Growing Jatropha alongside millet and sorghum and fences for fuel are ideal for decentralised biofuel production.
Growing Jatropha on fences for fuel project carried out by Social Policy Research Institute , Jaipur in collaboration with Humana People to People India with aid from World bank has resulted in vast awareness in Jaipur districts and over 2,75000 plants of Jatropha has been raised on fences.
However Subsidies and quotas for biofuels are wreaking social and environmental havoc and in many cases actually exacerbating climate change, says a new Christian Aid report.
The report ‘Growing pains: the possibilities and problems of biofuels’ calls for a radical overhaul of governments’ multi-billion dollar support for biofuels, so that only crops which offer genuine greenhouse gas savings and wider social benefits are encouraged.
“Vast sums of European and American taxpayers’ money are being used to prop up industries which are fuelling hunger, severe human rights abuses and environmental destruction – and failing to deliver the benefits claimed for them,” says Christian Aid climate advocacy specialist, Eliot Whittington, the report’s author.
“The current approach to biofuels has been disastrous.
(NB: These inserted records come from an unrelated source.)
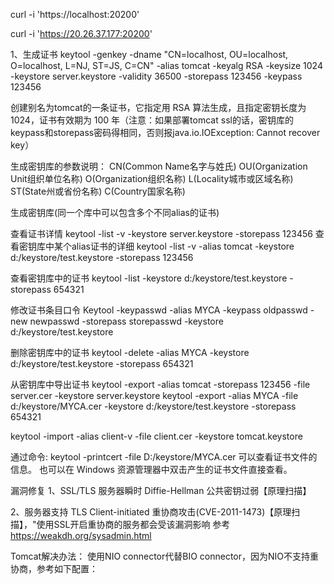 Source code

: <Connector port="20200" protocol="org.apache.coyote.http11.Http11Protocol"
      maxThreads="150" SSLEnabled="true" scheme="https" secure="true"
      clientAuth="false" sslProtocol="TLS"
      keystoreFile="ssl/server.keystore" keystorePass="123456"/>
      

curl -i 'https://localhost:20200'

curl -i 'https://20.26.37.177:20200'


1、生成证书
keytool -genkey -dname "CN=localhost, OU=localhost, O=localhost, L=NJ, ST=JS, C=CN" -alias tomcat -keyalg RSA -keysize 1024 -keystore server.keystore -validity 36500 -storepass 123456 -keypass 123456

创建别名为tomcat的一条证书，它指定用 RSA 算法生成，且指定密钥长度为 1024，证书有效期为 100 年（注意：如果部署tomcat ssl的话，密钥库的keypass和storepass密码得相同，否则报java.io.IOException: Cannot recover key）

生成密钥库的参数说明：
	CN(Common Name名字与姓氏)
	OU(Organization Unit组织单位名称)
	O(Organization组织名称)
	L(Locality城市或区域名称)
	ST(State州或省份名称)
	C(Country国家名称)

生成密钥库(同一个库中可以包含多个不同alias的证书)


查看证书详情
keytool -list -v -keystore server.keystore -storepass 123456
查看密钥库中某个alias证书的详细
keytool -list -v -alias tomcat -keystore d:/keystore/test.keystore -storepass 123456

查看密钥库中的证书
keytool -list -keystore d:/keystore/test.keystore -storepass 654321


修改证书条目口令
Keytool -keypasswd -alias MYCA -keypass oldpasswd -new newpasswd -storepass storepasswd -keystore d:/keystore/test.keystore

 
删除密钥库中的证书
keytool -delete -alias MYCA -keystore d:/keystore/test.keystore -storepass 654321


从密钥库中导出证书
keytool -export -alias tomcat -storepass 123456 -file server.cer -keystore server.keystore
keytool -export -alias MYCA -file d:/keystore/MYCA.cer -keystore d:/keystore/test.keystore -storepass 654321


keytool -import -alias client-v -file client.cer -keystore tomcat.keystore

 
通过命令: keytool -printcert -file D:/keystore/MYCA.cer 可以查看证书文件的信息。 也可以在 Windows 资源管理器中双击产生的证书文件直接查看。





漏洞修复
1、SSL/TLS 服务器瞬时 Diffie-Hellman 公共密钥过弱【原理扫描】
<Connector port="20200" protocol="org.apache.coyote.http11.Http11NioProtocol"
      maxThreads="150" SSLEnabled="true" scheme="https" secure="true"
      clientAuth="false" sslProtocol="TLS"
      keystoreFile="ssl/server.keystore" keystorePass="123456" 
      sslEnabledProtocols = "TLSv1,TLSv1.1,TLSv1.2" 
      ciphers="TLS_ECDHE_RSA_WITH_AES_128_GCM_SHA256,TLS_ECDHE_ECDSA_WITH_AES_128_GCM_SHA256,TLS_ECDHE_RSA_WITH_AES_256_GCM_SHA384,TLS_ECDHE_ECDSA_WITH_AES_256_GCM_SHA384,TLS_DHE_RSA_WITH_AES_128_GCM_SHA256,TLS_DHE_DSS_WITH_AES_128_GCM_SHA256,TLS_ECDHE_RSA_WITH_AES_128_SHA256,TLS_ECDHE_ECDSA_WITH_AES_128_SHA256,TLS_ECDHE_RSA_WITH_AES_128_SHA,TLS_ECDHE_ECDSA_WITH_AES_128_SHA,TLS_ECDHE_RSA_WITH_AES_256_SHA384,TLS_ECDHE_ECDSA_WITH_AES_256_SHA384,TLS_ECDHE_RSA_WITH_AES_256_SHA,TLS_ECDHE_ECDSA_WITH_AES_256_SHA,TLS_DHE_RSA_WITH_AES_128_SHA256,TLS_DHE_RSA_WITH_AES_128_SHA,TLS_DHE_DSS_WITH_AES_128_SHA256,TLS_DHE_RSA_WITH_AES_256_SHA256,TLS_DHE_DSS_WITH_AES_256_SHA,TLS_DHE_RSA_WITH_AES_256_SHA"
      />


2、服务器支持 TLS Client-initiated 重协商攻击(CVE-2011-1473)【原理扫描】，"使用SSL开启重协商的服务都会受该漏洞影响
参考
https://weakdh.org/sysadmin.html

Tomcat解决办法：
 使用NIO connector代替BIO connector，因为NIO不支持重协商，参考如下配置：
<Connector protocol="org.apache.coyote.http11.Http11NioProtocol">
Policymakers should urgently rethink their entire approach to biofuels, to ensure that only crops and fuels which will achieve their social and environmental goals receive government backing.
“Major reforms are also vital to prevent the damage already caused by biofuel plantations in Latin American and Asian countries from being repeated in Africa.”
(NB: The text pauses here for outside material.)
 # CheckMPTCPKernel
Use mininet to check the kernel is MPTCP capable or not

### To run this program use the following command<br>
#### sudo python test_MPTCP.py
The report urges governments to adopt a new direction for biofuels, and to view them as an opportunity for rural development in poor countries, rather than a silver bullet solution to climate change.
“Christian Aid believes that the best approach to biofuels is to grow them on a small scale and process them locally to provide energy for people in the surrounding community,” adds Whittington.
“This can also increase rural people’s incomes and has the potential to actually increase soil fertility and moisture retention without compromising people’s food security.”
While the action against poverty charity criticised US-based maize ethanol production for yielding one of the lowest carbon savings, the new report also found examples of high carbon saving biofuel production including smaller scale schemes where biofuel is grown by communities to meet their own energy needs for instance, in Mali where farmers are growing Jatropha alongside millet and sorghum.